## PROBLEM REQUIREMENTS
Leaving the pictures aside, repeat every line below exactly.

## DATA FOR REVIEW
*-*-*

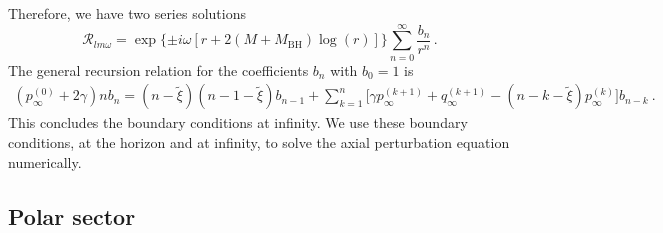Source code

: \documentclass[11pt]{article}
\begin{document}
Therefore, we have two series solutions
\begin{equation}
\mathcal{R}_{lm\omega}=\exp \{\pm i \omega [r +2(M+M_{\textrm{BH}}) \log(r)]\} \displaystyle 
\sum_{n=0}^{\infty}\frac{b_n}{r^n} \,.
\label{eq:BCInf}
\end{equation}
The general recursion relation for the coefficients $b_n$ with $b_0=1$ is
\begin{align}
(p_\infty^{(0)} + 2 \gamma) n b_n = (n - \tilde{\xi})(n-1 -\tilde{\xi})b_{n-1} 
+\displaystyle \sum_{k=1}^{n}\Big[\gamma p_\infty^{(k+1)}+q_\infty^{(k+1)} - (n-k-\tilde{\xi})p_\infty^{(k)}\Big]b_{n-k}\ .
\end{align}
This concludes the boundary conditions at infinity. We use these boundary conditions, at the horizon and at infinity, to solve the axial perturbation equation numerically.


\subsection{Polar sector}
\end{document}
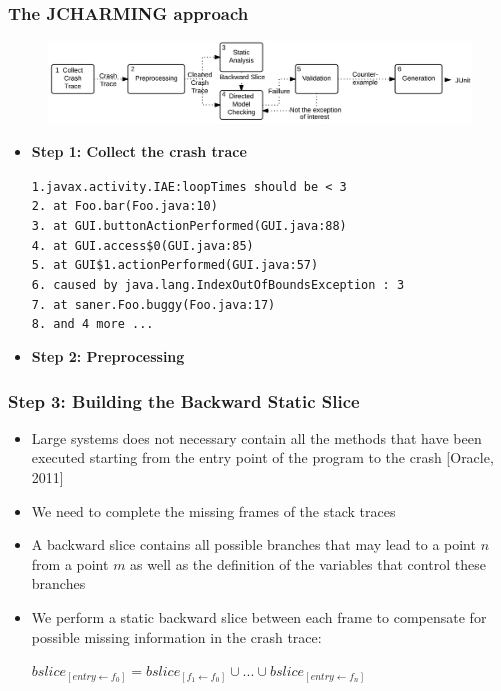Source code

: \documentclass{beamer}
\begin{document}
\begin{frame}
\frametitle{The JCHARMING approach}

\begin{figure}
\includegraphics[width=0.97\linewidth]{media/approach.png}
\end{figure}

\begin{itemize}
\item \textbf{Step 1: Collect the crash trace}

\begin{small}
\texttt{1.javax.activity.IAE:loopTimes
should be < 3\\
2. at Foo.bar(Foo.java:10)\\
3. at GUI.buttonActionPerformed(GUI.java:88)\\
4. at GUI.access\$0(GUI.java:85)\\
5. at GUI\$1.actionPerformed(GUI.java:57)\\
6. caused by java.lang.IndexOutOfBoundsException : 3\\
7. at saner.Foo.buggy(Foo.java:17)\\
8. and 4 more ...\\}
\end{small}

\item \textbf{Step 2: Preprocessing}

\end{itemize}

\end{frame}

\begin{frame}
\frametitle{Step 3: Building the Backward Static Slice}

\begin{itemize}
\item Large systems does not necessary contain all
the methods that have been executed starting from the entry
point of the program to the crash [Oracle, 2011]
\item We need to complete the missing frames of the stack traces
\item A backward slice contains all possible branches that may lead to a point $n$ from a point $m$ as well as the definition of the variables that control these branches
\item We perform a static backward slice between each frame to
compensate for possible missing information in the crash
trace:

\begin{center}
$ bslice_{[entry \leftarrow f_0]} = bslice_{[f_1 \leftarrow f_0]} \cup ... \cup bslice_{[entry \leftarrow f_n]}$
\end{center}

\end{itemize}

\end{frame}
\end{document}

*-*-*

## RESPONSE
Source code

: \documentclass[11pt]{article}
\begin{document}
Therefore, we have two series solutions
\begin{equation}
\mathcal{R}_{lm\omega}=\exp \{\pm i \omega [r +2(M+M_{\textrm{BH}}) \log(r)]\} \displaystyle 
\sum_{n=0}^{\infty}\frac{b_n}{r^n} \,.
\label{eq:BCInf}
\end{equation}
The general recursion relation for the coefficients $b_n$ with $b_0=1$ is
\begin{align}
(p_\infty^{(0)} + 2 \gamma) n b_n = (n - \tilde{\xi})(n-1 -\tilde{\xi})b_{n-1} 
+\displaystyle \sum_{k=1}^{n}\Big[\gamma p_\infty^{(k+1)}+q_\infty^{(k+1)} - (n-k-\tilde{\xi})p_\infty^{(k)}\Big]b_{n-k}\ .
\end{align}
This concludes the boundary conditions at infinity. We use these boundary conditions, at the horizon and at infinity, to solve the axial perturbation equation numerically.


\subsection{Polar sector}
\end{document}
Source code

: \documentclass{beamer}
\begin{document}
\begin{frame}
\frametitle{The JCHARMING approach}

\begin{figure}
\includegraphics[width=0.97\linewidth]{media/approach.png}
\end{figure}

\begin{itemize}
\item \textbf{Step 1: Collect the crash trace}

\begin{small}
\texttt{1.javax.activity.IAE:loopTimes
should be < 3\\
2. at Foo.bar(Foo.java:10)\\
3. at GUI.buttonActionPerformed(GUI.java:88)\\
4. at GUI.access\$0(GUI.java:85)\\
5. at GUI\$1.actionPerformed(GUI.java:57)\\
6. caused by java.lang.IndexOutOfBoundsException : 3\\
7. at saner.Foo.buggy(Foo.java:17)\\
8. and 4 more ...\\}
\end{small}

\item \textbf{Step 2: Preprocessing}

\end{itemize}

\end{frame}

\begin{frame}
\frametitle{Step 3: Building the Backward Static Slice}

\begin{itemize}
\item Large systems does not necessary contain all
the methods that have been executed starting from the entry
point of the program to the crash [Oracle, 2011]
\item We need to complete the missing frames of the stack traces
\item A backward slice contains all possible branches that may lead to a point $n$ from a point $m$ as well as the definition of the variables that control these branches
\item We perform a static backward slice between each frame to
compensate for possible missing information in the crash
trace:

\begin{center}
$ bslice_{[entry \leftarrow f_0]} = bslice_{[f_1 \leftarrow f_0]} \cup ... \cup bslice_{[entry \leftarrow f_n]}$
\end{center}

\end{itemize}

\end{frame}
\end{document}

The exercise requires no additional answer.